Sunset view. looking west from Pathang

Sunset view. looking west from Pathang

The village, atop a ridge, (Doi Pathang), has spectacular views and the even more dramatic Prathu Siam, (‘Gate of Siam’), is located a short walk from the village. Pathang’s few buildings are clustered around a T-junction with one bad and one good road heading down hill to meet the 1155 Wiang Kaen to Thoen, valley road and the 1093 continuing south along the slopes of the Doi Pha Mon Range to Phu Chee Fah and Rom Fah Thai village. Just as the 1093 leaves the village, before passing the Chill Chill and Pathang Hill resorts, is a recently made concrete road leading some 2 kilometres up the mountain to the entrance to Prathu Siam.

Doi Pathang

Doi Pathang

The excellent road continues a short distance past a row of souvenir and snack stalls to a car-park and the Chong Pha Khat viewpoint looking north while on your right a flight of steps leads you to the start of a dirt path taking you up to Prathu Siam itself. The former has a good ‘sea of fog’ view in winter months but misses vistas of Lao and the Mekong. The latter takes it’s name from a pair of limestone rocks with a gash between them – so resembling an open doorway – through which you can see magnificent views of the Mekong below and Lao opposite. The path is a narrow, dirt track around 450 metres long; not steep, but take a flashlight if you’re heading up for dawn since there’ll be far fewer fellow tourists than at Phu Chee Fah. 200 or 300 metres more takes you on to a second, higher summit – Hill 103 while the ‘Gate’ is on Hill 102.

’Gate of Siam’ with Laos and the Mekong beyond

‘Gate of Siam’ with Laos and the Mekong beyond

The view through the crack in the rocks has to be your best dawn option though, even here, during high season weekends, things can get busy. The path’s dotted with small azaleas – we’re not sure whether wild or planted – and leads on along the ridge past hill 103 if you want to make a longer walk of it. (These bleak, windswept cliffs had a strong feeling of Cornwall to us though you’re looking down on the Mekong rather than the English Channel.) Back down the steps the roadside stalls sell tea, preserved and dried fruit and other local produce plus drinks, coffees and snacks such as fried chicken and papaya salad are available.
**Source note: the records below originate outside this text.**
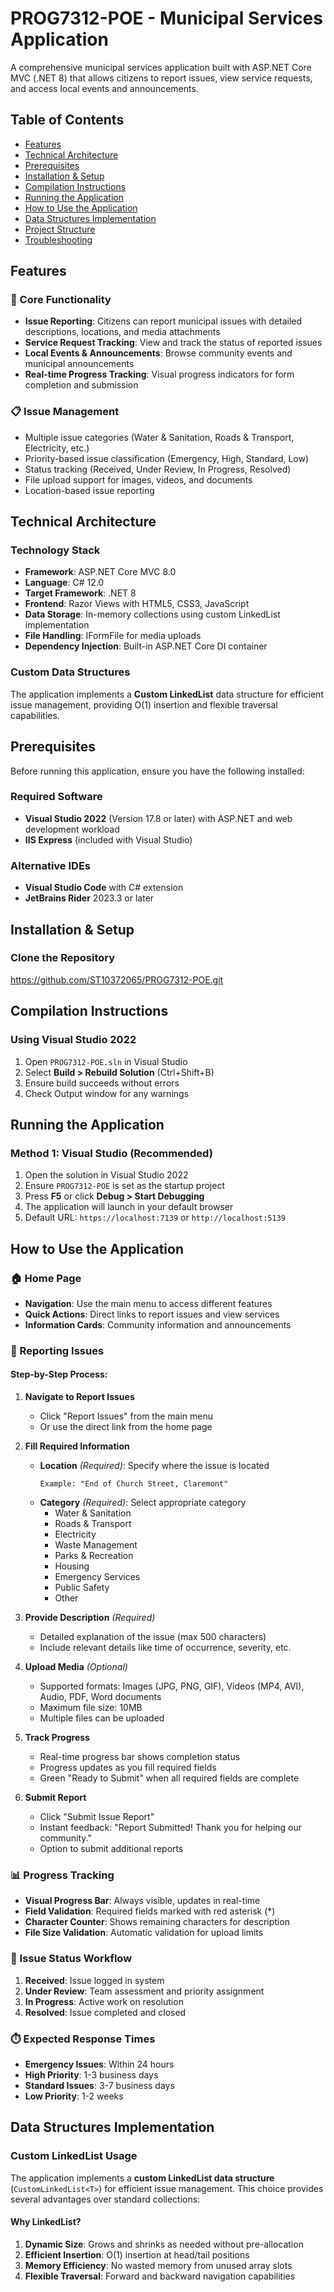 ﻿# PROG7312-POE - Municipal Services Application

A comprehensive municipal services application built with ASP.NET Core MVC (.NET 8) that allows citizens to report issues, view service requests, and access local events and announcements.

## Table of Contents
- [Features](#features)
- [Technical Architecture](#technical-architecture)
- [Prerequisites](#prerequisites)
- [Installation & Setup](#installation--setup)
- [Compilation Instructions](#compilation-instructions)
- [Running the Application](#running-the-application)
- [How to Use the Application](#how-to-use-the-application)
- [Data Structures Implementation](#data-structures-implementation)
- [Project Structure](#project-structure)
- [Troubleshooting](#troubleshooting)

## Features

### 🎯 Core Functionality
- **Issue Reporting**: Citizens can report municipal issues with detailed descriptions, locations, and media attachments
- **Service Request Tracking**: View and track the status of reported issues
- **Local Events & Announcements**: Browse community events and municipal announcements
- **Real-time Progress Tracking**: Visual progress indicators for form completion and submission

### 📋 Issue Management
- Multiple issue categories (Water & Sanitation, Roads & Transport, Electricity, etc.)
- Priority-based issue classification (Emergency, High, Standard, Low)
- Status tracking (Received, Under Review, In Progress, Resolved)
- File upload support for images, videos, and documents
- Location-based issue reporting

## Technical Architecture

### Technology Stack
- **Framework**: ASP.NET Core MVC 8.0
- **Language**: C# 12.0
- **Target Framework**: .NET 8
- **Frontend**: Razor Views with HTML5, CSS3, JavaScript
- **Data Storage**: In-memory collections using custom LinkedList implementation
- **File Handling**: IFormFile for media uploads
- **Dependency Injection**: Built-in ASP.NET Core DI container

### Custom Data Structures
The application implements a **Custom LinkedList** data structure for efficient issue management, providing O(1) insertion and flexible traversal capabilities.

## Prerequisites

Before running this application, ensure you have the following installed:

### Required Software
- **Visual Studio 2022** (Version 17.8 or later) with ASP.NET and web development workload
- **IIS Express** (included with Visual Studio)

### Alternative IDEs
- **Visual Studio Code** with C# extension
- **JetBrains Rider** 2023.3 or later


## Installation & Setup

### Clone the Repository

https://github.com/ST10372065/PROG7312-POE.git

## Compilation Instructions

### Using Visual Studio 2022
1. Open `PROG7312-POE.sln` in Visual Studio
2. Select **Build > Rebuild Solution** (Ctrl+Shift+B)
3. Ensure build succeeds without errors
4. Check Output window for any warnings

## Running the Application

### Method 1: Visual Studio (Recommended)
1. Open the solution in Visual Studio 2022
2. Ensure `PROG7312-POE` is set as the startup project
3. Press **F5** or click **Debug > Start Debugging**
4. The application will launch in your default browser
5. Default URL: `https://localhost:7139` or `http://localhost:5139`

## How to Use the Application

### 🏠 Home Page
- **Navigation**: Use the main menu to access different features
- **Quick Actions**: Direct links to report issues and view services
- **Information Cards**: Community information and announcements

### 📝 Reporting Issues

#### Step-by-Step Process:
1. **Navigate to Report Issues**
   - Click "Report Issues" from the main menu
   - Or use the direct link from the home page

2. **Fill Required Information**
   - **Location** *(Required)*: Specify where the issue is located
     ```
     Example: "End of Church Street, Claremont"
     ```
   - **Category** *(Required)*: Select appropriate category
     - Water & Sanitation
     - Roads & Transport
     - Electricity
     - Waste Management
     - Parks & Recreation
     - Housing
     - Emergency Services
     - Public Safety
     - Other

3. **Provide Description** *(Required)*
   - Detailed explanation of the issue (max 500 characters)
   - Include relevant details like time of occurrence, severity, etc.

4. **Upload Media** *(Optional)*
   - Supported formats: Images (JPG, PNG, GIF), Videos (MP4, AVI), Audio, PDF, Word documents
   - Maximum file size: 10MB
   - Multiple files can be uploaded

5. **Track Progress**
   - Real-time progress bar shows completion status
   - Progress updates as you fill required fields
   - Green "Ready to Submit" when all required fields are complete

6. **Submit Report**
   - Click "Submit Issue Report"
   - Instant feedback: "Report Submitted! Thank you for helping our community."
   - Option to submit additional reports

### 📊 Progress Tracking
- **Visual Progress Bar**: Always visible, updates in real-time
- **Field Validation**: Required fields marked with red asterisk (*)
- **Character Counter**: Shows remaining characters for description
- **File Size Validation**: Automatic validation for upload limits

### 🔄 Issue Status Workflow
1. **Received**: Issue logged in system
2. **Under Review**: Team assessment and priority assignment
3. **In Progress**: Active work on resolution
4. **Resolved**: Issue completed and closed

### ⏱️ Expected Response Times
- **Emergency Issues**: Within 24 hours
- **High Priority**: 1-3 business days
- **Standard Issues**: 3-7 business days
- **Low Priority**: 1-2 weeks

## Data Structures Implementation

### Custom LinkedList Usage

The application implements a **custom LinkedList data structure** (`CustomLinkedList<T>`) for efficient issue management. This choice provides several advantages over standard collections:

#### Why LinkedList?
1. **Dynamic Size**: Grows and shrinks as needed without pre-allocation
2. **Efficient Insertion**: O(1) insertion at head/tail positions
3. **Memory Efficiency**: No wasted memory from unused array slots
4. **Flexible Traversal**: Forward and backward navigation capabilities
The village and Wat Pathang

The village and Wat Pathang

In the village itself facilities are limited compared to busy Rom Fah Thai at Phu Chee Fah, but there is a grocery store, a coffee shop and a couple of restaurants, (one Thai and one Chinese/Yunnanese), in addition to a clutch of resorts – the best of which can be seen in our sleep section. Wat Pathang, at the western end of the village, is worth a peak and has fine views looking west into the valley below. Far less crowded, more authentic and with equally dramatic views Pathang makes for a good alternative – or complement – to more famous Phu Chee Fah.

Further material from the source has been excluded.